=== TASK DESCRIPTION ===
The lines to copy from the data below are those that hold the string "nhất".

=== RECORDS FOR THIS EXERCISE ===
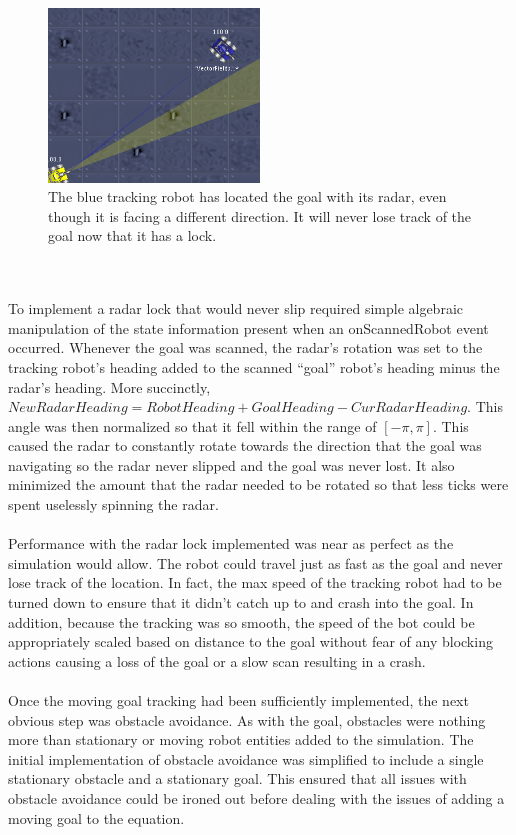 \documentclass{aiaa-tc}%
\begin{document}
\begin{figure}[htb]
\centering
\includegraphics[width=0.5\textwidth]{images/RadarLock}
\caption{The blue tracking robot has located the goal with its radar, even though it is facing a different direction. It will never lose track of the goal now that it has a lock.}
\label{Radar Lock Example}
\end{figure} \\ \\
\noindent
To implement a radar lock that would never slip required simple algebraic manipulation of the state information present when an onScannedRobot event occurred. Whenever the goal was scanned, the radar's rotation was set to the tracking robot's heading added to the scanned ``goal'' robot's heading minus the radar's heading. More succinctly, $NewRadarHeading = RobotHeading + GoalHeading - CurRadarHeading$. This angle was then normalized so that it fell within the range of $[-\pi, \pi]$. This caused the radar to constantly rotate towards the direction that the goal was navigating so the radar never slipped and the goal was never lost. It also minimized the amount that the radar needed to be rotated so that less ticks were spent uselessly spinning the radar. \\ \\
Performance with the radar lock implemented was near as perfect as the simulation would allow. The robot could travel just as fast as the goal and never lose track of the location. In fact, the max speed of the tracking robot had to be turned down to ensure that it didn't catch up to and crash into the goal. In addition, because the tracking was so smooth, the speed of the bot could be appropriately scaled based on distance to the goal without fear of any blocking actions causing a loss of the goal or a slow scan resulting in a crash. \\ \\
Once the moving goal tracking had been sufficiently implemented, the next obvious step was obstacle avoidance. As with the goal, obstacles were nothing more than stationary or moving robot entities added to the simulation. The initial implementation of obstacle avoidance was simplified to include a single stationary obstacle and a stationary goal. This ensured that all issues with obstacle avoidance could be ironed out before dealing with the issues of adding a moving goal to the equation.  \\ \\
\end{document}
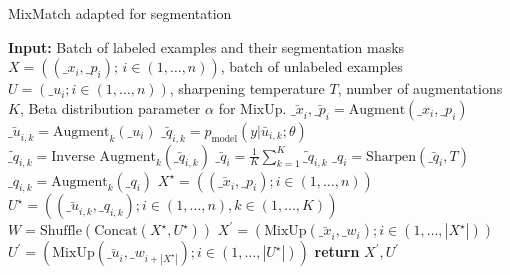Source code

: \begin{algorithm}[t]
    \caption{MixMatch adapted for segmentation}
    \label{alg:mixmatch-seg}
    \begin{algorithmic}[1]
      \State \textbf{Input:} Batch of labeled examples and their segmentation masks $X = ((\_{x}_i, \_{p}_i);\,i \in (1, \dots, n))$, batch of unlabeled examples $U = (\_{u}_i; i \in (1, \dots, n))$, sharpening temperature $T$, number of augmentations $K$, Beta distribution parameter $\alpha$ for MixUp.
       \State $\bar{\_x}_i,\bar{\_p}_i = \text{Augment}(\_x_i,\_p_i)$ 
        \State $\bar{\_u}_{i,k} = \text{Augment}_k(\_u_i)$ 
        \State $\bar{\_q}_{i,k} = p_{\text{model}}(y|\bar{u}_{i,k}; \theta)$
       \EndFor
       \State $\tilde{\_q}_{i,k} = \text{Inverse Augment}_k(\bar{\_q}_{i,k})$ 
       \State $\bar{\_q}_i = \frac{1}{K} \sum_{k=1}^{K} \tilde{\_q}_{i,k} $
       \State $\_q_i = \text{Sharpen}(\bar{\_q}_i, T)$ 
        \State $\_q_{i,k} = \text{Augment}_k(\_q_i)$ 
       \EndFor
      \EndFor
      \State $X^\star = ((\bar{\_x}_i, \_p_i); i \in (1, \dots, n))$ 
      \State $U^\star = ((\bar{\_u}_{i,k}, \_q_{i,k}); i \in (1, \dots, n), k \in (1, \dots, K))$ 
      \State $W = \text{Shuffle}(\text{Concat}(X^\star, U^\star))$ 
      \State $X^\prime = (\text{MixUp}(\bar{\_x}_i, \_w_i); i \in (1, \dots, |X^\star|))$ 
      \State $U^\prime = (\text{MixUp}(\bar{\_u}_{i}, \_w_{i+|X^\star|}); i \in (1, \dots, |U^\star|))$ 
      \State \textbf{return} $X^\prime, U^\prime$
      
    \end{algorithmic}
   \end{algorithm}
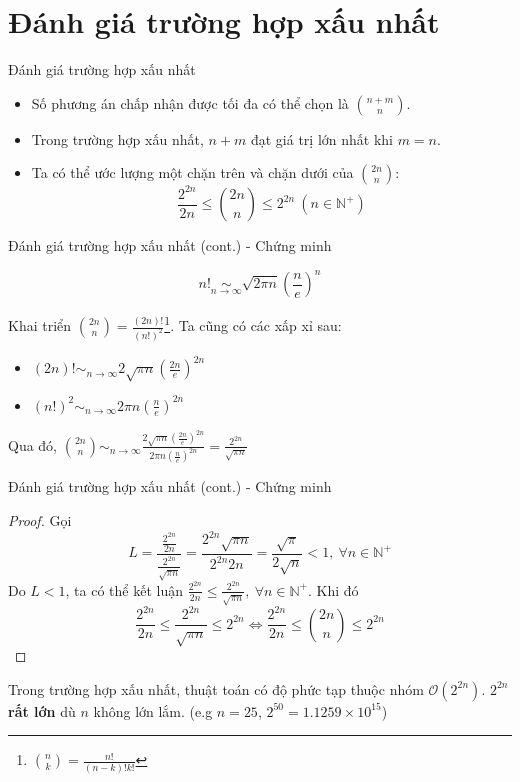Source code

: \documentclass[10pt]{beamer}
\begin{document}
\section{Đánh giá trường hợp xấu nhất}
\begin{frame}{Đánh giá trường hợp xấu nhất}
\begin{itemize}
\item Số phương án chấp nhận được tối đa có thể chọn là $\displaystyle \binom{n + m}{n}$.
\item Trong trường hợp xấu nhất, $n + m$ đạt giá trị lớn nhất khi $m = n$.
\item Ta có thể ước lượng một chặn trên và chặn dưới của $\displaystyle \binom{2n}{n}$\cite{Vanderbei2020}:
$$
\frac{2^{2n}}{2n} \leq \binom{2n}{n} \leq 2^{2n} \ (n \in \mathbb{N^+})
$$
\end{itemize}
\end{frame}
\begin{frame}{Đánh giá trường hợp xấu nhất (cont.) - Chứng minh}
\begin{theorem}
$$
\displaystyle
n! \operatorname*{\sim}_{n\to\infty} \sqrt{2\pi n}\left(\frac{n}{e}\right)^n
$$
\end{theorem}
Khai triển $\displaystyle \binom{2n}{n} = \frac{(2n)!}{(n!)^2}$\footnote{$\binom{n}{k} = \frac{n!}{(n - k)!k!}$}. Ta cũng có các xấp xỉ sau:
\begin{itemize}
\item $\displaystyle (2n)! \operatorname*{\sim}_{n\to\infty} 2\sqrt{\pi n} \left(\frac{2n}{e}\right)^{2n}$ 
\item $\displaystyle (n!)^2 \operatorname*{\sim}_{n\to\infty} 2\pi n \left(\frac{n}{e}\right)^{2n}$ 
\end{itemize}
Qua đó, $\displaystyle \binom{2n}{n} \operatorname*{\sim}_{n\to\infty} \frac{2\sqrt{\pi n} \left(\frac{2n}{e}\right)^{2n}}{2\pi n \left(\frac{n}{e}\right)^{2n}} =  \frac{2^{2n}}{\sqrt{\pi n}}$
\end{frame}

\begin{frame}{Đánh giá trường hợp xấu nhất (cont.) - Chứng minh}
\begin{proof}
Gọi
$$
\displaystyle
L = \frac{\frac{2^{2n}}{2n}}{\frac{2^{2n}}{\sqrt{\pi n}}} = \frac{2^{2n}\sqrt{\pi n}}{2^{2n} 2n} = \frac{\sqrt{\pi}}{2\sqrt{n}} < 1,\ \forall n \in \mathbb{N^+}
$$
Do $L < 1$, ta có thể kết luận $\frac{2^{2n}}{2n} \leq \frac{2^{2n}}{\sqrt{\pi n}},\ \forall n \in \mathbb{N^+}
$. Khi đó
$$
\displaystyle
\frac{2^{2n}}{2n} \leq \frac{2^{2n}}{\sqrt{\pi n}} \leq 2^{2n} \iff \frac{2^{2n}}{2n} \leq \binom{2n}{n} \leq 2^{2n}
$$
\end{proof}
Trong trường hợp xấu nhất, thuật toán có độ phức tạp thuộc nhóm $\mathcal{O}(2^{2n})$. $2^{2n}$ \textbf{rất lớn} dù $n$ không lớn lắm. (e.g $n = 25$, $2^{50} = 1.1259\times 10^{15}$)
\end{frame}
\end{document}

=== SOLUTION BELOW ===
\section{Đánh giá trường hợp xấu nhất}
\begin{frame}{Đánh giá trường hợp xấu nhất}
\item Trong trường hợp xấu nhất, $n + m$ đạt giá trị lớn nhất khi $m = n$.
\begin{frame}{Đánh giá trường hợp xấu nhất (cont.) - Chứng minh}
\begin{frame}{Đánh giá trường hợp xấu nhất (cont.) - Chứng minh}
Trong trường hợp xấu nhất, thuật toán có độ phức tạp thuộc nhóm $\mathcal{O}(2^{2n})$. $2^{2n}$ \textbf{rất lớn} dù $n$ không lớn lắm. (e.g $n = 25$, $2^{50} = 1.1259\times 10^{15}$)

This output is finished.